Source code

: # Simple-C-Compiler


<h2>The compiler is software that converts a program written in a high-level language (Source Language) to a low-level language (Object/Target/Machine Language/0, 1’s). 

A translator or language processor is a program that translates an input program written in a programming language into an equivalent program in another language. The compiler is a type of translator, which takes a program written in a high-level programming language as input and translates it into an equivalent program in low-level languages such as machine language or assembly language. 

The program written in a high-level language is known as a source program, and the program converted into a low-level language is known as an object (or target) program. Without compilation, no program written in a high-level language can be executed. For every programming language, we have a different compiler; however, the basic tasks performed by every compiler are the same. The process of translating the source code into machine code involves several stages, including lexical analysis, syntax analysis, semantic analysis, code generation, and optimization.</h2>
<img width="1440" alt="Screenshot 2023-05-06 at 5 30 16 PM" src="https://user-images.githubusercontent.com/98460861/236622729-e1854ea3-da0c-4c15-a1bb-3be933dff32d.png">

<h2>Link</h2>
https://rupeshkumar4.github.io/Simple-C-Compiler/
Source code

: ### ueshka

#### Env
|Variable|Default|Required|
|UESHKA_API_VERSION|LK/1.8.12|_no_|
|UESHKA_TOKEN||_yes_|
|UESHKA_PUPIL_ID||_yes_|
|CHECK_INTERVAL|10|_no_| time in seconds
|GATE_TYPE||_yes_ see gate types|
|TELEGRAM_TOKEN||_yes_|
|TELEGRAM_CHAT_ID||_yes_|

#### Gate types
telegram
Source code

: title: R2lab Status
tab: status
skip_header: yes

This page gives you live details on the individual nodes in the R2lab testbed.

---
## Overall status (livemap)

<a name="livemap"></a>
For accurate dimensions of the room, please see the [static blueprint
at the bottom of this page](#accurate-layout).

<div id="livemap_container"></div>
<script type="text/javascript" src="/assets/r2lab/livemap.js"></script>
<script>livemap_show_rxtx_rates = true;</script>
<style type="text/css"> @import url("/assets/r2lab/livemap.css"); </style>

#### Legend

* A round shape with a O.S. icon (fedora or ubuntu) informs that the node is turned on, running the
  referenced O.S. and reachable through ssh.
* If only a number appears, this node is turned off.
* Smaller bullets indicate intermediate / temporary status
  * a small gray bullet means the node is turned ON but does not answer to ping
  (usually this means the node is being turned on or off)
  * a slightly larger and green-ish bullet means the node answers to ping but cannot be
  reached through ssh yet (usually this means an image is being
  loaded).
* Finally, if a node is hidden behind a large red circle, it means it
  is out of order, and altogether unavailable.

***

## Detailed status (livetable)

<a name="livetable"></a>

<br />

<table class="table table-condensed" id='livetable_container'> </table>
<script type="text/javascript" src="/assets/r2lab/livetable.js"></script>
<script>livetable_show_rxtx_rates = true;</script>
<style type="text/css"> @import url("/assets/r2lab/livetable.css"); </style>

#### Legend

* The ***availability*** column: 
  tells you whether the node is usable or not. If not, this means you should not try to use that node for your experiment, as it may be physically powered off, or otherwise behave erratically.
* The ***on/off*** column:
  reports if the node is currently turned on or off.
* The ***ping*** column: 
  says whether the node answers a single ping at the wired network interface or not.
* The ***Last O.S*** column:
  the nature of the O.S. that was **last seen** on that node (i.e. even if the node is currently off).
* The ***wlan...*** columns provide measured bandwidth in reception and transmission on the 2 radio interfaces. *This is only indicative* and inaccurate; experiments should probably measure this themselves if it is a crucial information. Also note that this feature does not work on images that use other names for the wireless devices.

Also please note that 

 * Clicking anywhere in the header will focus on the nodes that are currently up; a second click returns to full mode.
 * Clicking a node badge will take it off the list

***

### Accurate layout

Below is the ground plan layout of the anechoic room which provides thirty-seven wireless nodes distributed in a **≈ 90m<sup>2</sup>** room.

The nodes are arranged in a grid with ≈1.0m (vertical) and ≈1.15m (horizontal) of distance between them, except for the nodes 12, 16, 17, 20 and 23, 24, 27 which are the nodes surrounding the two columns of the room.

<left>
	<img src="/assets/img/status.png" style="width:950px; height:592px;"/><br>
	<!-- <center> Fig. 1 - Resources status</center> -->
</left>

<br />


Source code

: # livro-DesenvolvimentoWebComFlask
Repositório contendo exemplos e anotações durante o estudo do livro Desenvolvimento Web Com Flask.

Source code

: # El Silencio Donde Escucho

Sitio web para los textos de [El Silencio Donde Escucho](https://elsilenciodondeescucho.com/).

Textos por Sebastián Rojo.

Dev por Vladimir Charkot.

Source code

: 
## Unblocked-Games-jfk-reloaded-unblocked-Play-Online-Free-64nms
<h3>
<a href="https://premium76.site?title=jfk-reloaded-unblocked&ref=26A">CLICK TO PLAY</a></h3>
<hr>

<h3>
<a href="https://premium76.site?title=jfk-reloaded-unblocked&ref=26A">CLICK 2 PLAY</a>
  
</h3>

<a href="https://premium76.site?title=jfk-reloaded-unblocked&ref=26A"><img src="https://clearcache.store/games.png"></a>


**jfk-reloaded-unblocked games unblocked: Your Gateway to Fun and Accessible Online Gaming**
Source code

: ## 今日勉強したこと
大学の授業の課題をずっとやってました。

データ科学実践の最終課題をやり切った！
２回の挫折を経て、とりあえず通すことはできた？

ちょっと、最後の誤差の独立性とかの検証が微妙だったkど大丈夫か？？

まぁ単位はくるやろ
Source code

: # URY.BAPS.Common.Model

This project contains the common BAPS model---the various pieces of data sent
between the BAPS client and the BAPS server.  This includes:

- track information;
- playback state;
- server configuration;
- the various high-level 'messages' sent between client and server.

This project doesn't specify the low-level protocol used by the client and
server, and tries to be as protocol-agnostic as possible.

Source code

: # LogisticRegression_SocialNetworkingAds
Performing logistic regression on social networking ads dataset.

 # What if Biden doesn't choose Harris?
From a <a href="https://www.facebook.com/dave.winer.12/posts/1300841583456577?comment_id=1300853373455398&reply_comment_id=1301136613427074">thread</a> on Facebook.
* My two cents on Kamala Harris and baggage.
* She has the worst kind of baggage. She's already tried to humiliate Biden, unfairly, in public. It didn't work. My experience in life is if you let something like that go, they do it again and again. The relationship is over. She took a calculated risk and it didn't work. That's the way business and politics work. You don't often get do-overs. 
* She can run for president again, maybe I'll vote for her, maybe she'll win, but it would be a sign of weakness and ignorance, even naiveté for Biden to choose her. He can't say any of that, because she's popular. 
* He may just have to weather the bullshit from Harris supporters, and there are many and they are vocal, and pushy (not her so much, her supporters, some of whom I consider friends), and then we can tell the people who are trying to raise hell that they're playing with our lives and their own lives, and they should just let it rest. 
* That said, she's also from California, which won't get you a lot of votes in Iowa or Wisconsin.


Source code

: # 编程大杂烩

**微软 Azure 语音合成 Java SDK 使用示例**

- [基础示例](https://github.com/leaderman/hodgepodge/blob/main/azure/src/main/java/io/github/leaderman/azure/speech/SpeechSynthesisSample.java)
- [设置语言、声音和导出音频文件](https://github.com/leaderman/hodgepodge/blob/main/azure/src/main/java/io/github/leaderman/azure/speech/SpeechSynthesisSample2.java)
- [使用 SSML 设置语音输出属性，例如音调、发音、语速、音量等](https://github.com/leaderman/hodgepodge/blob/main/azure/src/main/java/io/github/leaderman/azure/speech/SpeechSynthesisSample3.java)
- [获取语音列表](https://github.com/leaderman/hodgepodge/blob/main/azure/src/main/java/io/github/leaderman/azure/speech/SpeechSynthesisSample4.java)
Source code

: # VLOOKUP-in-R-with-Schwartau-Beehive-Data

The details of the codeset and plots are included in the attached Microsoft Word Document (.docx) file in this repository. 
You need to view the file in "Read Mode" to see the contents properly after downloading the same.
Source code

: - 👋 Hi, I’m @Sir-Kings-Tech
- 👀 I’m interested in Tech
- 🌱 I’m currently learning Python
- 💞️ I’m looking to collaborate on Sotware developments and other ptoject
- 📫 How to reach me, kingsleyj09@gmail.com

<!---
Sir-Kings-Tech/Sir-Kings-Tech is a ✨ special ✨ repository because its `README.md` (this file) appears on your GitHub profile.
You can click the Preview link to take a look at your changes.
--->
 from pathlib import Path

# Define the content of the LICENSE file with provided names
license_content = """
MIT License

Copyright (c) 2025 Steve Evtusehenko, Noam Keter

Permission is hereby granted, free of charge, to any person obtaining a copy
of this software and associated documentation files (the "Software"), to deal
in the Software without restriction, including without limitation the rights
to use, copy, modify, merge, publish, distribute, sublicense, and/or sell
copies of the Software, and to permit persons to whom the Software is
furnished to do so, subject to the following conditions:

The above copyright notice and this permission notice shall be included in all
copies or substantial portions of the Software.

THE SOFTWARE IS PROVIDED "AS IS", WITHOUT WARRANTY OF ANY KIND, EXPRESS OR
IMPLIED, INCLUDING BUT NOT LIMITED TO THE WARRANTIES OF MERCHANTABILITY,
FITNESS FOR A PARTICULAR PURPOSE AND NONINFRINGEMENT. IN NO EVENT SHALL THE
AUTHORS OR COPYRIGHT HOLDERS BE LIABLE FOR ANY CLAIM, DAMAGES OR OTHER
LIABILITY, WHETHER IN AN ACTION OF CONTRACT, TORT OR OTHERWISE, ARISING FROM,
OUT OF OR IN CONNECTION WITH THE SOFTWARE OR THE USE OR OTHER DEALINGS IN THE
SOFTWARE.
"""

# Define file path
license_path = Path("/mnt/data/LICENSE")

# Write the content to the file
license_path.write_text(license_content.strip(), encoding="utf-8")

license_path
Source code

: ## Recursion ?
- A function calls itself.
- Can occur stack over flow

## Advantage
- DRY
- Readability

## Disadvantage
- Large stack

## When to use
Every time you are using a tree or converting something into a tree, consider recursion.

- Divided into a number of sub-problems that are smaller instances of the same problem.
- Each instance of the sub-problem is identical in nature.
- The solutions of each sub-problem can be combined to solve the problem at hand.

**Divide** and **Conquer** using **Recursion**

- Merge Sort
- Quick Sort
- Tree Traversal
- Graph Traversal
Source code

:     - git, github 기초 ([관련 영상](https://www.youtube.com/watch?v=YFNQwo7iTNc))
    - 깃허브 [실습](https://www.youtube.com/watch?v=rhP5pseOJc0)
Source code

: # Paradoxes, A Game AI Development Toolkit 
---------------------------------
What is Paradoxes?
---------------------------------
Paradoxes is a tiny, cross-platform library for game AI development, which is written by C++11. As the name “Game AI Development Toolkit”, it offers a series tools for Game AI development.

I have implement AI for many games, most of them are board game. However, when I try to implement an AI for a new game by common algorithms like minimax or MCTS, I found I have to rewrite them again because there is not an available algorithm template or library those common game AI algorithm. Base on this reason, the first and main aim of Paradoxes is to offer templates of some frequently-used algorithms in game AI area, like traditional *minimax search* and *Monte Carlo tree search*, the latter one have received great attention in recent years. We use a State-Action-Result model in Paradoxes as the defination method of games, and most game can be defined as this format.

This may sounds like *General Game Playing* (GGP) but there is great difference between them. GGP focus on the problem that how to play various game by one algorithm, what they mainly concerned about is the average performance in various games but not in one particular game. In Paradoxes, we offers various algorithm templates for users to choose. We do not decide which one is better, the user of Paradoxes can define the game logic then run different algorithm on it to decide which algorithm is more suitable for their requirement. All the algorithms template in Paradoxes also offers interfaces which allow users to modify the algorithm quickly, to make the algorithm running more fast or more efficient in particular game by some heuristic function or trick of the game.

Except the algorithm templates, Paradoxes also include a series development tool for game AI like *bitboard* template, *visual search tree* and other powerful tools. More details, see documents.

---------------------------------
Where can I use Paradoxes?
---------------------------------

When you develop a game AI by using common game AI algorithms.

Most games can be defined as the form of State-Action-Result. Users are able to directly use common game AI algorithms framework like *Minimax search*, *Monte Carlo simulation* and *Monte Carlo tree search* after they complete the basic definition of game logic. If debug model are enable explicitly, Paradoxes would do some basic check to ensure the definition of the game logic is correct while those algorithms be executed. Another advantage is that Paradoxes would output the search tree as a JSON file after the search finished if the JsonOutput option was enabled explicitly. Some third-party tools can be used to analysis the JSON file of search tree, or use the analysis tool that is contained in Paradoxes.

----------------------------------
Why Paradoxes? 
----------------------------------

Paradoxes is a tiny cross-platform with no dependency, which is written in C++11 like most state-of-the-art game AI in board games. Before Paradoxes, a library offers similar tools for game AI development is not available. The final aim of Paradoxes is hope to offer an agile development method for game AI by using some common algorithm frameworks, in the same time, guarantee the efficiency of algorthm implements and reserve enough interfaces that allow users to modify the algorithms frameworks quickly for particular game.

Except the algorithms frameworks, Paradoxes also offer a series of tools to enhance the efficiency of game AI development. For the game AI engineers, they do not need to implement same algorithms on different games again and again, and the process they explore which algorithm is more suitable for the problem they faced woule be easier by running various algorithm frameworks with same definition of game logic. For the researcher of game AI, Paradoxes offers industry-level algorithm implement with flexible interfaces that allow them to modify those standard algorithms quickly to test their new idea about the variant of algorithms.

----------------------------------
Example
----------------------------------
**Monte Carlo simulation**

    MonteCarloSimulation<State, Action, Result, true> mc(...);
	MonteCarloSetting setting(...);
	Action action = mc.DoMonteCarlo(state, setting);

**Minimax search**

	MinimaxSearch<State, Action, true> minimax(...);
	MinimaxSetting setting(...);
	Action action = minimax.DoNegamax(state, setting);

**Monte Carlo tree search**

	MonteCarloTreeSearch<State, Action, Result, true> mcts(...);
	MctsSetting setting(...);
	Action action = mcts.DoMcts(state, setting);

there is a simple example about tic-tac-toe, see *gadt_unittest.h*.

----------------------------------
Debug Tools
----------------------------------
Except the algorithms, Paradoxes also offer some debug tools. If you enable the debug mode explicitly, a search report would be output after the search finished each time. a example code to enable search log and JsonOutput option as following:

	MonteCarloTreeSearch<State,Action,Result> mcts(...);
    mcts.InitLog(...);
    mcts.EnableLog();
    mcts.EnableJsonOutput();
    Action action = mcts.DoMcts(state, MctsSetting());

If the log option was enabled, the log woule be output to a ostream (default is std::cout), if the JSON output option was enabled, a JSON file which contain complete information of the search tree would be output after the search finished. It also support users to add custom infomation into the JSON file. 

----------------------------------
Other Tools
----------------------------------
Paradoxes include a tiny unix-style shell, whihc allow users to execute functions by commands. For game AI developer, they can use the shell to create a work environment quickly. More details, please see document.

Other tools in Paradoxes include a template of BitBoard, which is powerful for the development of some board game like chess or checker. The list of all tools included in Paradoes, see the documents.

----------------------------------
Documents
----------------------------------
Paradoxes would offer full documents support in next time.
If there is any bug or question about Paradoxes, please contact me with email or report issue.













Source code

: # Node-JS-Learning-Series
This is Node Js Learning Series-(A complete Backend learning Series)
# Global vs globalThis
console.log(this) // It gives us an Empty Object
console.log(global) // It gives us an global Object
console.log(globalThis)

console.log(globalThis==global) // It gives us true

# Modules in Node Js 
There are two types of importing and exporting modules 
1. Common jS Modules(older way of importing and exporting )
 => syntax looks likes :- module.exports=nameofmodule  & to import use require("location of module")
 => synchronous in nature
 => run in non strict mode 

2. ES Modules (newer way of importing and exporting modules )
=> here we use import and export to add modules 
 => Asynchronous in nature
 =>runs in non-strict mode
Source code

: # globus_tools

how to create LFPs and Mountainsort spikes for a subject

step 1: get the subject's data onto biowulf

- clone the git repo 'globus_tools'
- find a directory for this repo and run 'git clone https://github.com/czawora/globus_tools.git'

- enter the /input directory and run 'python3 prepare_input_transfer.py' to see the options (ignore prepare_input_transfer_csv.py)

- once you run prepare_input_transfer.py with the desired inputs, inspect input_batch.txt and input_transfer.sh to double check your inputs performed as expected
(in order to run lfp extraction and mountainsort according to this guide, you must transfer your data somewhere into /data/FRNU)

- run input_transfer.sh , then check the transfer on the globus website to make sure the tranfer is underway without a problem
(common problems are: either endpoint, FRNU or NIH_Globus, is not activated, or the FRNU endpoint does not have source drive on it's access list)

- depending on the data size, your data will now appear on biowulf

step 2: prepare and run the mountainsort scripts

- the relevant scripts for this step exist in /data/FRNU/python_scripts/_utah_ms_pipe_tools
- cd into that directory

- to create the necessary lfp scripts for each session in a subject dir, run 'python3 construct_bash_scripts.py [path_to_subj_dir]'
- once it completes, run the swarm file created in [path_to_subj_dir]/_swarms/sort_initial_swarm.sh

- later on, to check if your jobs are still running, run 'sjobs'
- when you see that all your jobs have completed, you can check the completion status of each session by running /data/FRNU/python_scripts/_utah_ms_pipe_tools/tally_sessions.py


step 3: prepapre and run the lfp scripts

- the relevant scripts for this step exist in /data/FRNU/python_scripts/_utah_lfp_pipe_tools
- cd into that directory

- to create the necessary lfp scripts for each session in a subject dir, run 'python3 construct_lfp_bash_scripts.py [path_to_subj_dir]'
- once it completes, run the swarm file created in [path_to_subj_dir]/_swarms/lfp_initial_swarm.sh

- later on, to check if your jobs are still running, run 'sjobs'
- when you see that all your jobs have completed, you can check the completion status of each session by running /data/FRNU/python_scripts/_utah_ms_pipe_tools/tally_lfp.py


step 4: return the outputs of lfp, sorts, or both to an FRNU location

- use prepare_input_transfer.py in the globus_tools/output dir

### What to produce
Everything above from the line containing "- [基础示例](https" down to the line containing "- 👀 I’m interested in Tech" should be copied exactly, both end lines included, and nothing else.

### Exercise output
- [基础示例](https://github.com/leaderman/hodgepodge/blob/main/azure/src/main/java/io/github/leaderman/azure/speech/SpeechSynthesisSample.java)
- [设置语言、声音和导出音频文件](https://github.com/leaderman/hodgepodge/blob/main/azure/src/main/java/io/github/leaderman/azure/speech/SpeechSynthesisSample2.java)
- [使用 SSML 设置语音输出属性，例如音调、发音、语速、音量等](https://github.com/leaderman/hodgepodge/blob/main/azure/src/main/java/io/github/leaderman/azure/speech/SpeechSynthesisSample3.java)
- [获取语音列表](https://github.com/leaderman/hodgepodge/blob/main/azure/src/main/java/io/github/leaderman/azure/speech/SpeechSynthesisSample4.java)
Source code

: # VLOOKUP-in-R-with-Schwartau-Beehive-Data

The details of the codeset and plots are included in the attached Microsoft Word Document (.docx) file in this repository. 
You need to view the file in "Read Mode" to see the contents properly after downloading the same.
Source code

: - 👋 Hi, I’m @Sir-Kings-Tech
- 👀 I’m interested in Tech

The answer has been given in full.